*** Opening SOURCE DATA ***
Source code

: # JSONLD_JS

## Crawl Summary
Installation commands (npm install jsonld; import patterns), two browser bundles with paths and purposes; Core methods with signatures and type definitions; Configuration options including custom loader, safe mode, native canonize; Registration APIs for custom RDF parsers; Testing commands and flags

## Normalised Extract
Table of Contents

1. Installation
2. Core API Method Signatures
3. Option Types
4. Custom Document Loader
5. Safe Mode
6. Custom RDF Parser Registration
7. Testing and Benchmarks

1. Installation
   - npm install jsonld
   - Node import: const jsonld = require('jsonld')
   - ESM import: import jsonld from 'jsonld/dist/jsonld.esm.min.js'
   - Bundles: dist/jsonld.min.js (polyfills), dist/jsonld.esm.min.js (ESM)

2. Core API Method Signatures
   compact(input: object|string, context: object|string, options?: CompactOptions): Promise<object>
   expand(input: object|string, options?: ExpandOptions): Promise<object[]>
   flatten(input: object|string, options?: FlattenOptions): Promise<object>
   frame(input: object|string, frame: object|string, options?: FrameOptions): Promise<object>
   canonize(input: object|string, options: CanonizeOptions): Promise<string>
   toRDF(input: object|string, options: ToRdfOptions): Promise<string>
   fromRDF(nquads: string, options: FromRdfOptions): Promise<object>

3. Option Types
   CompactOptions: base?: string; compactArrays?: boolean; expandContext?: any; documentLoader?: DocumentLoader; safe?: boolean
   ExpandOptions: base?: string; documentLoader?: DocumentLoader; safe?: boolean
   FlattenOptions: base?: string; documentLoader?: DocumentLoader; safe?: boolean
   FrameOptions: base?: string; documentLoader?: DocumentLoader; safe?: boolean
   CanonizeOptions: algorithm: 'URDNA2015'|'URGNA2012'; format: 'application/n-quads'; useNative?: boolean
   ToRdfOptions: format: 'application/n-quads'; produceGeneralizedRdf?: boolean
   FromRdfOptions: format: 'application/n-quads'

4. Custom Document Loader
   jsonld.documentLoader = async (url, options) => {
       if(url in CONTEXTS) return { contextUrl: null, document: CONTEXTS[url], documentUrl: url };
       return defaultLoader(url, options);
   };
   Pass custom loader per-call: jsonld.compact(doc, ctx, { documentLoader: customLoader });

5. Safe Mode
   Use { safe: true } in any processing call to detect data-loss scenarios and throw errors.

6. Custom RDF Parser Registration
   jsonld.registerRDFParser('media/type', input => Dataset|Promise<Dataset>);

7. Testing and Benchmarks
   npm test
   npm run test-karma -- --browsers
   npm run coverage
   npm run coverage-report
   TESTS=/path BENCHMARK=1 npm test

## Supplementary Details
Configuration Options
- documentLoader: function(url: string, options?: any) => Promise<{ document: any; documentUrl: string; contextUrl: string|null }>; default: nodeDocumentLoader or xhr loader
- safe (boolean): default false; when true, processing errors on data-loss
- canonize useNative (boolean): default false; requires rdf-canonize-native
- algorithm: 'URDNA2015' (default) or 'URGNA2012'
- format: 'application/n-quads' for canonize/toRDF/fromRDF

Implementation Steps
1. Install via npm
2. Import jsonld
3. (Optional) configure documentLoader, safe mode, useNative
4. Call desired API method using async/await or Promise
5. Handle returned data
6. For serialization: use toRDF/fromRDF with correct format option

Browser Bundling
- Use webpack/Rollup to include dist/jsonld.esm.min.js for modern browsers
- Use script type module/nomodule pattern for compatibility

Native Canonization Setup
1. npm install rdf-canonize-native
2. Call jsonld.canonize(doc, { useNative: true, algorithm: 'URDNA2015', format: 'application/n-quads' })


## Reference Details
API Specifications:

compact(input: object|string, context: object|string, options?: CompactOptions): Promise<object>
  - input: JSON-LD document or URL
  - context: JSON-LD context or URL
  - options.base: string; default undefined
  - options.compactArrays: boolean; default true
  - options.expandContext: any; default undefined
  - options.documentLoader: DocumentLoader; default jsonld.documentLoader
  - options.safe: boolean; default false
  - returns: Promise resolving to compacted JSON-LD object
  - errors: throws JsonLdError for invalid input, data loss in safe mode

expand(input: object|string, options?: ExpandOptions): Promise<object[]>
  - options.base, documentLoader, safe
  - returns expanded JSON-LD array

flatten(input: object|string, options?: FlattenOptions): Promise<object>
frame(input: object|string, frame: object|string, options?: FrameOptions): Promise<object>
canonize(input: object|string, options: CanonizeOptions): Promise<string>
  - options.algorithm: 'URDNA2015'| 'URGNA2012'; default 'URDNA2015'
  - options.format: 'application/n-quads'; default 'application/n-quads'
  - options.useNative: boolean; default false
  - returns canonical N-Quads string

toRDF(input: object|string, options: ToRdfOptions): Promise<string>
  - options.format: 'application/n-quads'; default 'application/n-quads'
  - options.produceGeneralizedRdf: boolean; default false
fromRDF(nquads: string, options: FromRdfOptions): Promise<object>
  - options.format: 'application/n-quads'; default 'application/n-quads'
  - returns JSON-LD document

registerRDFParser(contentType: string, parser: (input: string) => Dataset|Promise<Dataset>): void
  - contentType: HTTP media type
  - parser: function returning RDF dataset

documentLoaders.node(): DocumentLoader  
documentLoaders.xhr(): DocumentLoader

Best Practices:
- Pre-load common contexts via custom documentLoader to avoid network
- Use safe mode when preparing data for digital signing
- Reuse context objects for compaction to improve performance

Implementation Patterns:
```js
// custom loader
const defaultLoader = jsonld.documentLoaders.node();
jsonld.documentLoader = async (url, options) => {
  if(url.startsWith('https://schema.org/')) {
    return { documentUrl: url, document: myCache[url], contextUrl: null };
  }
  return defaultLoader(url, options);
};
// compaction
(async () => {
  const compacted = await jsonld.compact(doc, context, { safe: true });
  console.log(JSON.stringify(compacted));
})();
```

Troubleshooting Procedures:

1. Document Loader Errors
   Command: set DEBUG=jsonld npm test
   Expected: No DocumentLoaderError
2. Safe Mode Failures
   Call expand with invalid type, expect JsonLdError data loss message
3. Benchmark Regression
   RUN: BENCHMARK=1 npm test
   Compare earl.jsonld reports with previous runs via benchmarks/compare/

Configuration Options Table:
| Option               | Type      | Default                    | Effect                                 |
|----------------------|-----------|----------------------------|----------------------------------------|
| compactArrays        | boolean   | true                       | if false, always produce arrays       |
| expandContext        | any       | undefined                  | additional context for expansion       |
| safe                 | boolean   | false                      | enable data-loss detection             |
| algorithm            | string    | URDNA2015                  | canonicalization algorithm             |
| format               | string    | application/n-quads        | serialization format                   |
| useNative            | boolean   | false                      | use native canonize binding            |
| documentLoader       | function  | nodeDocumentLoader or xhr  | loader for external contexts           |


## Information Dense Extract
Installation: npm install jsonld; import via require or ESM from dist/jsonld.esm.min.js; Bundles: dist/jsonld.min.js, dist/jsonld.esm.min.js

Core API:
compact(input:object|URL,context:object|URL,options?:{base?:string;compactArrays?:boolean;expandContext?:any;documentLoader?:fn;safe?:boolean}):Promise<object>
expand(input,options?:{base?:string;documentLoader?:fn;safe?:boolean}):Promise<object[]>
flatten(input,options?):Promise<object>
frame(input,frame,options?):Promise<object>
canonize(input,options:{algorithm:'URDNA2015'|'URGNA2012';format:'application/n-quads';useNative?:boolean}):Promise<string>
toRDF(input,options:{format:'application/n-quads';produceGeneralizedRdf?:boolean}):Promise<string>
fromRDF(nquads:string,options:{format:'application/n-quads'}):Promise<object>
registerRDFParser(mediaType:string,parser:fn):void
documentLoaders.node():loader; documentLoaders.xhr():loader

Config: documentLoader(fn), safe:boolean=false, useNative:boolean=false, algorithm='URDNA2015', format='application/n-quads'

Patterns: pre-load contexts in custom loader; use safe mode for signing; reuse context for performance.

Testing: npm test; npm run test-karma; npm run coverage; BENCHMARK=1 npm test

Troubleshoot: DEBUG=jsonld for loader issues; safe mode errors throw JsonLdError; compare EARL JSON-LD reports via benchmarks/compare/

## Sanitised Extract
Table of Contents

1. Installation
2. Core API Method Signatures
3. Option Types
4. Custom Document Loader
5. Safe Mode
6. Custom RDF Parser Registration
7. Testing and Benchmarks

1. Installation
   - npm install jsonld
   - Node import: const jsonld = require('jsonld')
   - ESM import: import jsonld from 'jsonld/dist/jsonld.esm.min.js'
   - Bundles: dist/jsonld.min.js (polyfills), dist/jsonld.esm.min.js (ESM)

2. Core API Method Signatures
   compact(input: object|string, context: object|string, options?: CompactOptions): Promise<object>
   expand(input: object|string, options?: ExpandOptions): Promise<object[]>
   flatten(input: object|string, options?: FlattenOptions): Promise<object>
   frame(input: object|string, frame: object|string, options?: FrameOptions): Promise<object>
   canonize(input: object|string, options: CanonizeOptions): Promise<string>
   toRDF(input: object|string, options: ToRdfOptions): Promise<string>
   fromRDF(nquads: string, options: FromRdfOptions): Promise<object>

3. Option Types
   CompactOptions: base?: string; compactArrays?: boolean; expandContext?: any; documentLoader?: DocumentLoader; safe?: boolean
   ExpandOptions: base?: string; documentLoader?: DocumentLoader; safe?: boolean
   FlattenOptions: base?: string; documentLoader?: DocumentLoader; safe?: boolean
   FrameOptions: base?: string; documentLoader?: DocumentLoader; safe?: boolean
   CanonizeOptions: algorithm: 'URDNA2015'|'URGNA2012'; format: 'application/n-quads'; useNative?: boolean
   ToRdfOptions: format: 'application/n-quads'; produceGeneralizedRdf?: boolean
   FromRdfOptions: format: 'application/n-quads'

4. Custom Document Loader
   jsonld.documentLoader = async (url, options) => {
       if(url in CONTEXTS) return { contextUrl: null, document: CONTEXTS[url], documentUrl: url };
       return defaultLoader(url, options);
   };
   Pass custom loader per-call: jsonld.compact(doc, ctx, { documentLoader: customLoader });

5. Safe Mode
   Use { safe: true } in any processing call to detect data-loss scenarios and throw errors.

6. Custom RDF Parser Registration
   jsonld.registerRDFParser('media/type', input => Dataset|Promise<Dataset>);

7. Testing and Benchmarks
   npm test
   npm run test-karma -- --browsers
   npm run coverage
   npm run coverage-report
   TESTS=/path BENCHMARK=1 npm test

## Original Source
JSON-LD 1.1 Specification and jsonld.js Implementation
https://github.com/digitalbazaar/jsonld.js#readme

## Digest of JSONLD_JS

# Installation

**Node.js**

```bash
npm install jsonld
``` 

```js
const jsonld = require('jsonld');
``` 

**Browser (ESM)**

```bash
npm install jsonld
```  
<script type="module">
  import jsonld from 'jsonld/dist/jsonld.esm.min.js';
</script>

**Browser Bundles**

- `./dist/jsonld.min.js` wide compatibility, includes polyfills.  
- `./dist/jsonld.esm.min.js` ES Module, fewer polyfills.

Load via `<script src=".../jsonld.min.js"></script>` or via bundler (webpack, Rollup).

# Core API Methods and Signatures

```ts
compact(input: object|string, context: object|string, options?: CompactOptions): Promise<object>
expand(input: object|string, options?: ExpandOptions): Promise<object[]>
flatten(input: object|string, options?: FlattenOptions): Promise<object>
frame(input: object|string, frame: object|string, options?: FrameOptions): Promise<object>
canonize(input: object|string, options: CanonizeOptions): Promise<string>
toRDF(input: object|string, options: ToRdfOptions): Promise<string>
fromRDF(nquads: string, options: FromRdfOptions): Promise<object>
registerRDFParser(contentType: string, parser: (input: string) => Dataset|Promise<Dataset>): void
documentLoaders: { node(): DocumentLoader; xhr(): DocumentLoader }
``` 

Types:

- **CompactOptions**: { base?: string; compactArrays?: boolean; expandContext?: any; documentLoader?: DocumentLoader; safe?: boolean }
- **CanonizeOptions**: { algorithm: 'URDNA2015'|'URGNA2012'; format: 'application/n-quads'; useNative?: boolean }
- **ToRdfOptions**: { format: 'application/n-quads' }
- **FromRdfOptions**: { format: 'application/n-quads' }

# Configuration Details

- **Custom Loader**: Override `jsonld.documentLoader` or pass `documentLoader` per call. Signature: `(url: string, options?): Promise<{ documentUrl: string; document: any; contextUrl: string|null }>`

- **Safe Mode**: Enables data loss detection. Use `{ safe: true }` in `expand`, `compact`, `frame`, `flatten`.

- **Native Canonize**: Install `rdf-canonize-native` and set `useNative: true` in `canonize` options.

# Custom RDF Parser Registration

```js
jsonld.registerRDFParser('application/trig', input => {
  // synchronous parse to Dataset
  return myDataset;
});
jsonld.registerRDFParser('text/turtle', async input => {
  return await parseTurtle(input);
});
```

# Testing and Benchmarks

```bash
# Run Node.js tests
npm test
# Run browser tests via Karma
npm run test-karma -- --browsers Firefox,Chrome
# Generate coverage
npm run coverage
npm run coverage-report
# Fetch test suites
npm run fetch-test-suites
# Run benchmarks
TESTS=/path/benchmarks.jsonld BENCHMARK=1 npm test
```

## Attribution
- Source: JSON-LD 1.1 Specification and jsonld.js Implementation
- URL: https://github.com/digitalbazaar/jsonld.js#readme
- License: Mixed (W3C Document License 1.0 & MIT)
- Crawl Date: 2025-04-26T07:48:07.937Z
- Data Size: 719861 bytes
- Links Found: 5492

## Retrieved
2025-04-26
*** Closing SOURCE DATA ***
PROMPT
Some lines in the data above hold the string "produceGeneralizedRdf". Find and copy each of them.

FINAL ANSWER
   ToRdfOptions: format: 'application/n-quads'; produceGeneralizedRdf?: boolean
  - options.produceGeneralizedRdf: boolean; default false
toRDF(input,options:{format:'application/n-quads';produceGeneralizedRdf?:boolean}):Promise<string>
   ToRdfOptions: format: 'application/n-quads'; produceGeneralizedRdf?: boolean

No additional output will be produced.